We assessed versatility by considering features, style, and ease of use between various activities. Many of the shells in this review come with excellent features that we thoroughly enjoyed and put to use regularly. Style is subjective but also important — no one likes paying top dollar for an ill-fitting or unattractive article of clothing. And some of our favorite pieces in this review could move seamlessly from the trail or crag to dinner with friends, a clear bonus in our book.
Quite a few of our contenders earned high scores in this category. Our longstanding Editors' Choice Gamma MX, with its mixed weather designation, can handle many different types of weather like a pro while still maintaining decent breathability. It has just enough features, and in chilly weather we found ourselves grabbing it more than anything else. Whether climbing up icy slopes or just running to the grocery store, this layer fit the bill more often than not. It's tailored beautifully, looks stylish, and is highly durable, continuing to look practically new year after year.

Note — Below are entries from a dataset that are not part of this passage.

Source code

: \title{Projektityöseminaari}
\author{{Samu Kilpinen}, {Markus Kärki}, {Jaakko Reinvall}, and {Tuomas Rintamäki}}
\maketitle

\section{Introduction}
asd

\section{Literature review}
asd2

The Ferrosi Hooded is a feature-rich option with reinforced/abrasion-resistant shoulders and forearms, a helmet-compatible hood, and quick-drying material. It has comfortable thumb loops that don't let cold air in when they aren't in use and a hand pocket that doubles as a stuff sack — something every climber will appreciate. It's a fantastic layer for breezy days and activities where you are keeping your heart rate up but need a little something extra. It's not the most stylish piece of the bunch, but it's comfortable and offers features geared toward adventure, which is all many of us want.
Other favorites for this category are the Kinetic Plus and Ultimate V SO. The Kinetic is soft, stylish, well-constructed, and the only waterproof model in our review. While that made it a bit less breathable than non-waterproof options, if you're not getting too sweaty, you'll be happy as a clam. The hood is excellent with or without a helmet, and the cuff design is one of our favorites in this whole review. The Ultimate V is lined and fully windproof — again something that generally impedes breathability — but with zippers that extend from the armpits to the hemline, regulating temperature during high exertion activities was a snap… or, more accurately, a zip!
Also worth mentioning is our Editors' Choice, the thin Sigma pullover. While this layer may not be so versatile as to take you to the slopes in the winter, it is the best option for breezy, sunny days. From the trail to high up on a multi-pitch, you will be protected from sun, wind, sprinkles, and rock with no problem. The Arc'teryx Gamma LT is slightly heftier and ready to take on cooler temps while not sacrificing in the breathability or mobility departments. Same goes for the Black Diamond Dawn Patrol, the stretchiest piece in our review, which is geared toward ice and alpine climbers.
All in all, taking the time to think about what activities you engage in the most will help guide you toward the features that will be most useful.
With the many different types of shells and layers on the market, it can be hard to know which pieces will work best for your individual needs. We hope that this review has answered some of your softshell questions and helped guide you toward the right model for your next outdoor adventure.